It helps to switch cashiers into an unused lane. That way the checkout process doesn’t have to stop while the exiting cashier reconciles his or her cash drawer.
Like you said Christmas and very special holidays. i think its more of show and tell than anything else. its like firemen going to a fire. you had rather have too many at the scene, rather than need them and they are not there.
I’ve seen all the registers open on special occasions (such as grand opening, black Friday, and at Christmas). Perhaps it’s a matter of location.
Probably has a lot to do with the overall design that gets used throughout the country. I’m sure that those designs play out in city’s in California when they are being set in stone. Places with big populations likely need all the registers at times.
It is all about queueing theory. The stores want to have the option to start a new line if there are a lot of customers.
@weeveeship So then how many customers must there be waiting for them to open a new line? I mean, I don’t have a problem with it when it’s 11 pm on a Tuesday night, it’s when it’s Black Friday and every single line is all the way to the back of the store.
It pisses me off to no end when I go to Vitamin Cottage at lunch, there are only two out of six lanes open, the lines are 5–8 deep, and other employees are doing shit like stocking shelves. Their highest priority is getting as many people through that line, then everything else when it’s slower. The worst is if some idiot balances their checkbook in the middle of it.
@papayalily In that case then, I think they are probably understaffed and can’t hire enough temps.
The commissary and PX have a policy that if there are more than 3 customers in a line, they will open another register. I think more stores need to have a policy like that.
@papayalily PX = Post Exchange (basically like a Walmart on an Army post) and the commissary is the grocery store on post.
My very initial guess is that these “plague” stores are build almost universally in nature to avoid costly(!) architectural plans.. This is to provide sufficient services (25 minutes in line) under catastrophic shopper traffic scenarios, such as holidays, etc.
@Seaofclouds the longest lines I have ever stood on in my life are at the commissary.

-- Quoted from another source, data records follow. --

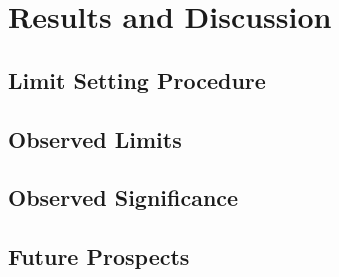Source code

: \section{Results and Discussion}
\subsection{Limit Setting Procedure}
\subsection{Observed Limits}
\subsection{Observed Significance}
\subsection{Future Prospects}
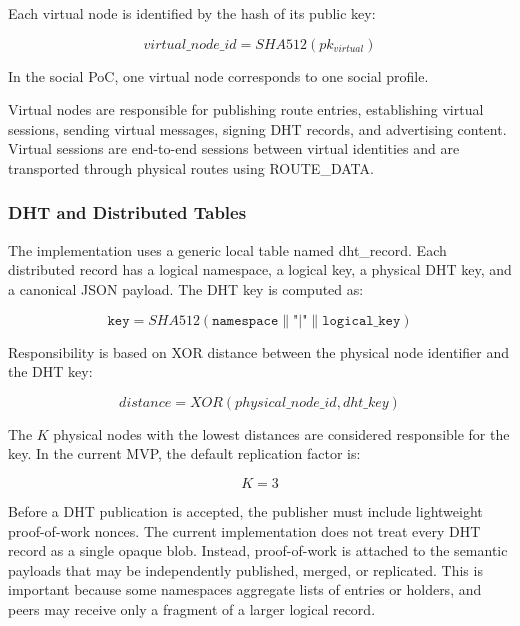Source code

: \documentclass[12pt,a4paper]{article}
\newcommand{\codebreak}[1]{{\footnotesize\ttfamily #1}}
\begin{document}
Each virtual node is identified by the hash of its public key:

\begin{equation}
    virtual\_node\_id = SHA512(pk_{virtual})
\end{equation}

In the social PoC, one virtual node corresponds to one social profile.

Virtual nodes are responsible for publishing route entries, establishing virtual sessions, sending virtual messages, signing DHT records, and advertising content. Virtual sessions are end-to-end sessions between virtual identities and are transported through physical routes using \codebreak{ROUTE\_\allowbreak{}DATA}.

\subsubsection{DHT and Distributed Tables}
\label{subsec:dht-implementation}

The implementation uses a generic local table named \codebreak{dht\_\allowbreak{}record}. Each distributed record has a logical namespace, a logical key, a physical DHT key, and a canonical JSON payload. The DHT key is computed as:

\begin{equation}
    \texttt{key} = SHA512(\texttt{namespace} \parallel \texttt{"|"} \parallel \texttt{logical\_key})
\end{equation}

Responsibility is based on XOR distance between the physical node identifier and the DHT key:

\begin{equation}
    distance = XOR(physical\_node\_id, dht\_key)
\end{equation}

The $K$ physical nodes with the lowest distances are considered responsible for the key. In the current MVP, the default replication factor is:

\begin{equation}
    K = 3
\end{equation}

Before a DHT publication is accepted, the publisher must include lightweight proof-of-work nonces. The current implementation does not treat every DHT record as a single opaque blob. Instead, proof-of-work is attached to the semantic payloads that may be independently published, merged, or replicated. This is important because some namespaces aggregate lists of entries or holders, and peers may receive only a fragment of a larger logical record.
\end{document}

We try to always go with two people, so one can get on line while the other fills the cart. The commissaries I have frequented most are Walter Reed, MD and Millington, TN
@all I agree that part of it is store design for many cities, and they don’t adjust it well, for each city. And, changing cashiers is easier if at least one register is open.
@cockswain I worked in retail for years, and we dreaded that checkbook coming out. I can’t believe people still use them, or that any store still accepts them. I have less patience as the customer behind the guy paying with a check. Now with all of this emphasis in the media about throwing out your credit cards, I dread the thought that people will be using their checkbooks more again. I hope they at minimum use a debit card.
It’s not so bad they write a check, it’s when they don’t even move until they balance their checkbook. So dumb.
@cockswain well, at least at the grocery store their checks are usually pre-approved. At regular retail they get bumped all of the time and you have to call for authorization. Maybe the system is better now. Still, people write bad checks allofthe time if you live in a medium to large city, they are a pain.